Write out an exact copy of the line with "## Features" and of each line after it, through the end of the records below.
[Start of Attachment]
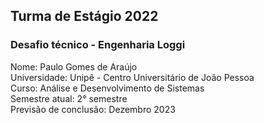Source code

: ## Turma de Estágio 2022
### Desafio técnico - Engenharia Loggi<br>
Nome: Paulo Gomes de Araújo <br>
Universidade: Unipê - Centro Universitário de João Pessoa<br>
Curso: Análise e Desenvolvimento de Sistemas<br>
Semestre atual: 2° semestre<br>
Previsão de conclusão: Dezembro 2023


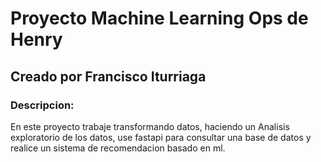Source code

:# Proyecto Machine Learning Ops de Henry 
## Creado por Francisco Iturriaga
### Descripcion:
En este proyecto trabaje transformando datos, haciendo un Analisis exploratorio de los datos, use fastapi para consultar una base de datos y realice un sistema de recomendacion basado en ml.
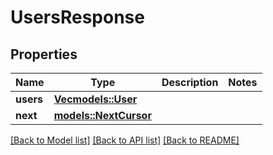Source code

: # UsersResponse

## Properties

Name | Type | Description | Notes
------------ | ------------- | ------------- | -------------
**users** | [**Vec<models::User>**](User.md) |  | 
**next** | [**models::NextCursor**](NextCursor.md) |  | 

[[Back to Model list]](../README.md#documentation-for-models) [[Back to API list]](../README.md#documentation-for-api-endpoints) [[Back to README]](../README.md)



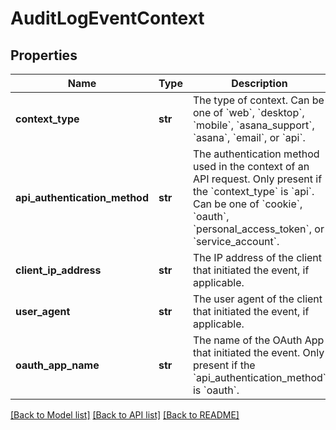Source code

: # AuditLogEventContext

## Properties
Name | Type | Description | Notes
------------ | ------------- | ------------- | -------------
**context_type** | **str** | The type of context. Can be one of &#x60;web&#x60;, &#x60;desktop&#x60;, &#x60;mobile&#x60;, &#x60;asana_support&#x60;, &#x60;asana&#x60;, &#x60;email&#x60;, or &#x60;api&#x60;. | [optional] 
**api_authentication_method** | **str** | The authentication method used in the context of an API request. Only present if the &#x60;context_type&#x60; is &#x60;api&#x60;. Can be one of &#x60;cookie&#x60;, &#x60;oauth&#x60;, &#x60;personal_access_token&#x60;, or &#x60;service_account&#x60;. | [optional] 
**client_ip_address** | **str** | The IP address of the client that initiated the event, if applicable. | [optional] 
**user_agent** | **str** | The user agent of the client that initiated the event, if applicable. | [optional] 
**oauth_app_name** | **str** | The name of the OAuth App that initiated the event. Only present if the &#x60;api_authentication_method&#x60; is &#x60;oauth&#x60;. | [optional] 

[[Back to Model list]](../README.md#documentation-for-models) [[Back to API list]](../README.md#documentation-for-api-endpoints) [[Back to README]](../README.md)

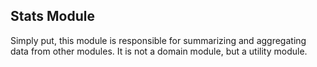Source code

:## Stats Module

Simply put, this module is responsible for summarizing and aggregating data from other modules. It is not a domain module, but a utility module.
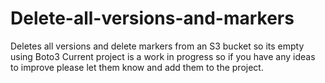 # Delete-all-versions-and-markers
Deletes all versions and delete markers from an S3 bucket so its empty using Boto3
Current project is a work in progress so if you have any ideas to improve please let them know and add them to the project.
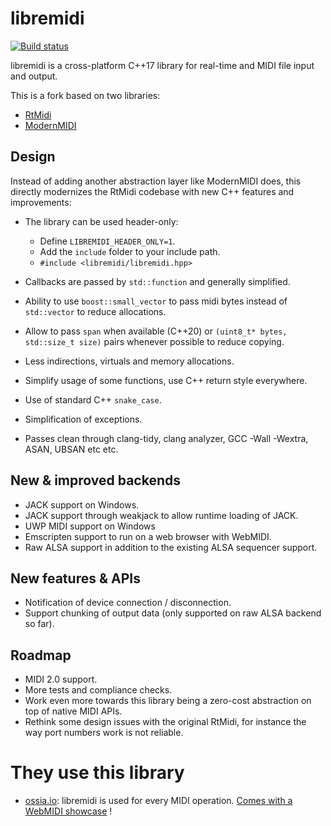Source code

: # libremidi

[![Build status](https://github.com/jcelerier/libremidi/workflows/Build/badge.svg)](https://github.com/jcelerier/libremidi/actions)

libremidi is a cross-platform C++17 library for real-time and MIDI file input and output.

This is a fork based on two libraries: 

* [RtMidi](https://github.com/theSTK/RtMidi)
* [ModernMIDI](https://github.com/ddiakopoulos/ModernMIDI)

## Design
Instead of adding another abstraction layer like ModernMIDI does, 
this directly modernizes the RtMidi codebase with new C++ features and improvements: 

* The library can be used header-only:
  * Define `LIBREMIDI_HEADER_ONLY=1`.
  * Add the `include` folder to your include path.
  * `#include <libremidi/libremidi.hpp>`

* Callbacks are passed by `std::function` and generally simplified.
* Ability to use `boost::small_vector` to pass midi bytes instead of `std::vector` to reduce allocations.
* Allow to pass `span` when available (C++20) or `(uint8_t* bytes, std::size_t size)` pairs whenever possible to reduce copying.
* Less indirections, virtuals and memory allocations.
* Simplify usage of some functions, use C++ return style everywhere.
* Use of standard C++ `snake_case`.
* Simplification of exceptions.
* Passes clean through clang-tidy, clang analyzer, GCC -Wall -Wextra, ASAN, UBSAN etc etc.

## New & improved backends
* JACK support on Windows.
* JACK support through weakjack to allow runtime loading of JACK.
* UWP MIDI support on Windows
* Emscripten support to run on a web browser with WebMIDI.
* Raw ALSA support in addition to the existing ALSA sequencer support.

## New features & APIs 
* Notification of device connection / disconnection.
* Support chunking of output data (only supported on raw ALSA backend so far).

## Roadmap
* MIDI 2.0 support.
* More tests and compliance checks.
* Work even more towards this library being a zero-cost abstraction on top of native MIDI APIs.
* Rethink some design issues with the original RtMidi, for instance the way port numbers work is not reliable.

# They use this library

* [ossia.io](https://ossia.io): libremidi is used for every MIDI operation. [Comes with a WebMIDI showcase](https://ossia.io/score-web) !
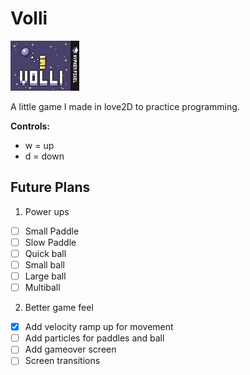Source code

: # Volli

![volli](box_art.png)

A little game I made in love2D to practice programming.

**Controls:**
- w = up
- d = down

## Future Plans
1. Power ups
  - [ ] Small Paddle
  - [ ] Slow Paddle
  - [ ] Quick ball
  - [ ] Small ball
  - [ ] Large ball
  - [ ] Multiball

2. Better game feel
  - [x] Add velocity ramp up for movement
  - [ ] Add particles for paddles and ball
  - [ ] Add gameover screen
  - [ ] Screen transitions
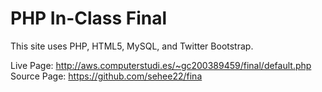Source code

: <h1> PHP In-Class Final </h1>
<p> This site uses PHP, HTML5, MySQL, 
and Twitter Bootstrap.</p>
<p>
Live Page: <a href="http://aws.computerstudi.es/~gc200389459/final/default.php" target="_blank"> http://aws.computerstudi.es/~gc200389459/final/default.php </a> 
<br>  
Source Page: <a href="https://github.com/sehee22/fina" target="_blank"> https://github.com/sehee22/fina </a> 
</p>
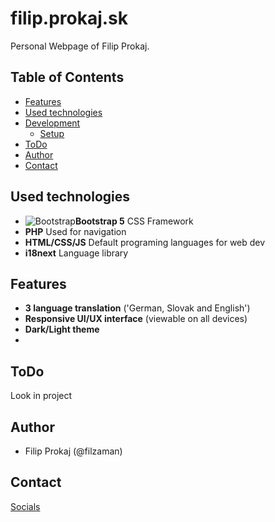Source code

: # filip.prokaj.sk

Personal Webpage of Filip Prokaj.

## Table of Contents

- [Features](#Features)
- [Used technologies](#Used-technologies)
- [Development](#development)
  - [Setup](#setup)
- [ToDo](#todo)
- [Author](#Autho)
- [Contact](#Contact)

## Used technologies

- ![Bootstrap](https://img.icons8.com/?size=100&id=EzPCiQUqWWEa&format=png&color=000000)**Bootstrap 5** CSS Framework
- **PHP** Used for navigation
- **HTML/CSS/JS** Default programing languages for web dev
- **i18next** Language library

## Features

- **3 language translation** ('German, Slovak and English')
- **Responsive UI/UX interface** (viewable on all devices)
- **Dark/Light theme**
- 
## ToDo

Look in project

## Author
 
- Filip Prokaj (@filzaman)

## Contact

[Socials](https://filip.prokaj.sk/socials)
[End of Attachment]
▶ Exercise output
## Features

- **3 language translation** ('German, Slovak and English')
- **Responsive UI/UX interface** (viewable on all devices)
- **Dark/Light theme**
- 
## ToDo

Look in project

## Author
 
- Filip Prokaj (@filzaman)

## Contact

[Socials](https://filip.prokaj.sk/socials)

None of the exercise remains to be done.